We use the L3 Deep Blue AOD Angstrom Exponent product from Sea-viewing Wide Field-of-view Sensor (SeaWiFS), version 004 (SWDB_L3M10, 1×1°) at 550 nm. The instrument was active from 1997–2010, and detects reflectance over eight spectral channels (Sayer et al., 2012b). The Deep Blue algorithm, which is also used in processing MODIS and VIIRS AODs, was applied to the SeaWiFS ocean and land retrievals (Sayer et al., 2012b; Hsu et al., 2013a). Validation against Maritime Aerosol Network (MAN) AODs show that 0.63 to 0.78 of SeaWiFS ocean retrievals fall within expected errors, depending on colocation selection criteria used (Sayer et al., 2012b). When validated against AERONET, land-based retrievals show considerable regional heterogeneity, with the fraction of retrievals falling within expected errors ranging from 0.46 (Southern Africa) to 0.84 (Eastern North America); however, land regions overlapping with the (sub-)Arctic region all showed acceptable performance (≥0.72 falling within expected errors) (Sayer et al., 2012a).

2.7 VIIRS data

The Visible Infrared Imaging Radiometer Suite (VIIRS) aboard Suomi National Polar-orbiting Partnership (Suomi NPP) is the most-recently launched instrument in this analysis, with datasets beginning in late 2011 (Wolfe et al., 2013).

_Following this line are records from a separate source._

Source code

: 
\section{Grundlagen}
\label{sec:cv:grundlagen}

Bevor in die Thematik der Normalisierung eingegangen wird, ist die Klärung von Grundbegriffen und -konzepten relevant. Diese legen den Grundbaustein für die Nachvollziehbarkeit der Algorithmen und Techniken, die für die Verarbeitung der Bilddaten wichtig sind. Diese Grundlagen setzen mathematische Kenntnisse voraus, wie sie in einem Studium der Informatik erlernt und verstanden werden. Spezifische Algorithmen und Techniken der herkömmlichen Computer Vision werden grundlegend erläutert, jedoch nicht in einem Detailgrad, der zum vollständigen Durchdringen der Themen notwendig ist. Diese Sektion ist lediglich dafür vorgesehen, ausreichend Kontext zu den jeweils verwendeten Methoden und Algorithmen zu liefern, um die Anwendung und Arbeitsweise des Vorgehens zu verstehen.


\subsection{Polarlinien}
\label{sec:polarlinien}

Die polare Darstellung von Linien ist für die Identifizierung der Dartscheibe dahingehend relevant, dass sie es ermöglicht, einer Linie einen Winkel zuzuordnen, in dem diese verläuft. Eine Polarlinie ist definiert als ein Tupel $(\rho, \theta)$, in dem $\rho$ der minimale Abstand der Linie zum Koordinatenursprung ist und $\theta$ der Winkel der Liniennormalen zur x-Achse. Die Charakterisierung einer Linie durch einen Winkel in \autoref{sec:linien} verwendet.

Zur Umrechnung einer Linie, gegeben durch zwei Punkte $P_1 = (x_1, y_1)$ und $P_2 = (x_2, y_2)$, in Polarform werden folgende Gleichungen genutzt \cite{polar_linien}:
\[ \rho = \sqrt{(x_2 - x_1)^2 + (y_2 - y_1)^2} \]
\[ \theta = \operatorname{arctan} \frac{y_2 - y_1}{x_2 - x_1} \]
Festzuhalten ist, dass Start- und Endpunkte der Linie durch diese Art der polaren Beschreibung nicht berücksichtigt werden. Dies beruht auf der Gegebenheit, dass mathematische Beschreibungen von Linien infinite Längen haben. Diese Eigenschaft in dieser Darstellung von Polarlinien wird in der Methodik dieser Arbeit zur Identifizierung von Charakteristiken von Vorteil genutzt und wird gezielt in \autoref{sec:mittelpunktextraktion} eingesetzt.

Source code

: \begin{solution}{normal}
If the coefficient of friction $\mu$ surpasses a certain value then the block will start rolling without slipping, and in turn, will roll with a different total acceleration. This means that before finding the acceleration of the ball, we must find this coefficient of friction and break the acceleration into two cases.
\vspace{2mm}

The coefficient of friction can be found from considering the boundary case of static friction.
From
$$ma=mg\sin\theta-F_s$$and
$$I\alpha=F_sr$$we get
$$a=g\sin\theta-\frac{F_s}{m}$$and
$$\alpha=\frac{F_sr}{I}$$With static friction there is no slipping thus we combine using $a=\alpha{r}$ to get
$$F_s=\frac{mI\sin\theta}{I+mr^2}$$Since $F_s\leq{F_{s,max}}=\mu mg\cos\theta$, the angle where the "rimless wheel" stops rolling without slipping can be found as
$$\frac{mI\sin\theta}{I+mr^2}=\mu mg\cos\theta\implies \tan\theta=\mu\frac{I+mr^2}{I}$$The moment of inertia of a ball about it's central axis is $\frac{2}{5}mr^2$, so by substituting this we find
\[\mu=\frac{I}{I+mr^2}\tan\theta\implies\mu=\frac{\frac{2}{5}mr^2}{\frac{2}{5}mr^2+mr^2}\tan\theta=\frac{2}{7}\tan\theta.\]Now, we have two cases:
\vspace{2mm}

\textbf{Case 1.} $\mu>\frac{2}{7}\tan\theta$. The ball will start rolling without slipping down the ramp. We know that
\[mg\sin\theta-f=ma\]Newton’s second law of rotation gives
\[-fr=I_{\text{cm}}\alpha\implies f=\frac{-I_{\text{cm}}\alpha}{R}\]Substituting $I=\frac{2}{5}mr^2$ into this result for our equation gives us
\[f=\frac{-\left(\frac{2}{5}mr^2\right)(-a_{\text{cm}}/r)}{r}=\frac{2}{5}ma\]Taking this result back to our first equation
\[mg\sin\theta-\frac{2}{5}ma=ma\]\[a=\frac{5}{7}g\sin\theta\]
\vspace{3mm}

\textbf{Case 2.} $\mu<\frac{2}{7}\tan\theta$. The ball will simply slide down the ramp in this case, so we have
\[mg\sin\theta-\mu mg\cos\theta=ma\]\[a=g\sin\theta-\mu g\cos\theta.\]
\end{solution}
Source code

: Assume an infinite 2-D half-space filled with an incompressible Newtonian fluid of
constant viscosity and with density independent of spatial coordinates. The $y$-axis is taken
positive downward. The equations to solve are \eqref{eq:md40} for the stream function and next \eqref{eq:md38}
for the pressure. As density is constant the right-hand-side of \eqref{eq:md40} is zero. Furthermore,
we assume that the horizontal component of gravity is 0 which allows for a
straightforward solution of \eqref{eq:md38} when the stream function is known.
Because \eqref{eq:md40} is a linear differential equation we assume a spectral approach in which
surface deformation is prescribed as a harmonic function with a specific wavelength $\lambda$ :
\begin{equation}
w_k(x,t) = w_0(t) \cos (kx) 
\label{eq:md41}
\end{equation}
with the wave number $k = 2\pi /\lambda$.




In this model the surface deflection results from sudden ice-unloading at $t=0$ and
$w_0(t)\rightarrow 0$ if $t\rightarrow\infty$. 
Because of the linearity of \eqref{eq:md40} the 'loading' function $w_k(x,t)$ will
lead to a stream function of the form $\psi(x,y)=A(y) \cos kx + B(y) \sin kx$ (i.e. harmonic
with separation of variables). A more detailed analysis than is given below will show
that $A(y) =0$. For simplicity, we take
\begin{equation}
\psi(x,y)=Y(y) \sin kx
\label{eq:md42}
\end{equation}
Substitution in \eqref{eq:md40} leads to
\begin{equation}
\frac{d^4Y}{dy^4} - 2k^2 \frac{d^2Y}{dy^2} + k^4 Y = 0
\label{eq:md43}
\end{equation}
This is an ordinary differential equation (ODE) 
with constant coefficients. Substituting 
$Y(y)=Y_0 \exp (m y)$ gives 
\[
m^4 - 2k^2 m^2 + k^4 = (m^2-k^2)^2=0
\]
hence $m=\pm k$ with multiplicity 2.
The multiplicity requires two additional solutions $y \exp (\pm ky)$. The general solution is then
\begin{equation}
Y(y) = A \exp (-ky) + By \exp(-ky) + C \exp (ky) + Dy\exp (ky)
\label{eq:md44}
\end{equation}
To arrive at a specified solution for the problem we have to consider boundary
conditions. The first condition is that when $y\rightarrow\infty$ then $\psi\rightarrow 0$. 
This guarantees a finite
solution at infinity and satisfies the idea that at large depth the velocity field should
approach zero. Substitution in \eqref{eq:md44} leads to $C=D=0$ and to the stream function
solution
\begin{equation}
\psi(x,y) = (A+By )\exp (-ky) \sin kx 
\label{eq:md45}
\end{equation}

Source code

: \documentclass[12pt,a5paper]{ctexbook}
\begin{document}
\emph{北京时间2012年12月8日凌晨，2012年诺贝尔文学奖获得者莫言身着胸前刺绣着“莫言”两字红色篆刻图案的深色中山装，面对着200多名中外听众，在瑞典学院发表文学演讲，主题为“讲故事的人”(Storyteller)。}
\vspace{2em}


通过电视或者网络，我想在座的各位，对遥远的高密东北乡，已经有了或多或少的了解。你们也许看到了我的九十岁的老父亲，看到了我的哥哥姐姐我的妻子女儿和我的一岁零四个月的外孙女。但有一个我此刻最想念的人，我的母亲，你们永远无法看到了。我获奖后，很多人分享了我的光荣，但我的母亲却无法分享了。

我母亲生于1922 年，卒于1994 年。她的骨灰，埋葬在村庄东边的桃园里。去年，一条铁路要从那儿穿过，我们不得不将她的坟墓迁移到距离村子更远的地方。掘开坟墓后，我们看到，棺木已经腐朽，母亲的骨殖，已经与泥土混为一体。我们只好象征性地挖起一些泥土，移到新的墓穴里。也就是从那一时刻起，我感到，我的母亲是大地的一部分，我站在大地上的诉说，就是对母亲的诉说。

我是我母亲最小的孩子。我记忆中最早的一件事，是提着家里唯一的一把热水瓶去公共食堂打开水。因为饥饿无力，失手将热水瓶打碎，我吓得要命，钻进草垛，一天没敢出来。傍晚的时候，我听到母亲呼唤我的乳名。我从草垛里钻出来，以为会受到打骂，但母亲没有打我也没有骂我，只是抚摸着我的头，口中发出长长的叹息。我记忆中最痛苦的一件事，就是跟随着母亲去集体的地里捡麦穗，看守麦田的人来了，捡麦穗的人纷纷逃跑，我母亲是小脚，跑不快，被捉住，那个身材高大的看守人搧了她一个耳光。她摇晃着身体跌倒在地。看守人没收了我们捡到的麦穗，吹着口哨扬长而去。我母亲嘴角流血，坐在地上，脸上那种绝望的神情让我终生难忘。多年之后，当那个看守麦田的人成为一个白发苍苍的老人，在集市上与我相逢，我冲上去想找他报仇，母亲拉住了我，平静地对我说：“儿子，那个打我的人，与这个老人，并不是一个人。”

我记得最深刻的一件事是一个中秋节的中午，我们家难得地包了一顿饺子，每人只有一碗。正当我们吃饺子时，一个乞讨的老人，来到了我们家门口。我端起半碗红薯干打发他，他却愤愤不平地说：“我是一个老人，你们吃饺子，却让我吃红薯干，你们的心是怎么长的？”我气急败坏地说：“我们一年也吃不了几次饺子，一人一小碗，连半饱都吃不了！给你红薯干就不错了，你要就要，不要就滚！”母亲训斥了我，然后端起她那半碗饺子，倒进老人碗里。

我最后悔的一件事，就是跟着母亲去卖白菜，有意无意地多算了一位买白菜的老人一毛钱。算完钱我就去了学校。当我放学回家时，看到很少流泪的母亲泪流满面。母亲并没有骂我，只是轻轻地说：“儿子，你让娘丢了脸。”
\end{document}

We use the Deep Blue L3 AOT product at 550 nm (AERDB_M3_VIIRS_SNPP, 1×1°, Aerosol_Optical_Thickness_550_Land_Ocean_Mean). Relative to MODIS, VIIRS has fewer (36 vs. 22) spectral bands, finer maximum horizontal resolution, and the AERDB product enjoys slightly improved (R=0.848 vs. R=0.811) correlations with AERONET, globally (Wolfe et al., 2013; Schueler et al., 2013; Li et al., 2022).

2.8 MERRA-2 data

The Modern-Era Retrospective Analysis for Research and Applications, version 2 MERRA-2 aerosol reanalysis product is derived from the Goddard Earth Observing System, version 5 (GEOS-5) Earth System Model, and the Goddard Chemistry, Aerosol, Radiation, and Transport (GOCART) aerosol module, which contains aerosol emissions, chemistry, and loss processes (Randles et al., 2017). AODs from MODIS, MISR, AVHRR and AERONET products are assimilated using the Goddard Aerosol Assimilation System (GAAS) (Randles et al., 2017).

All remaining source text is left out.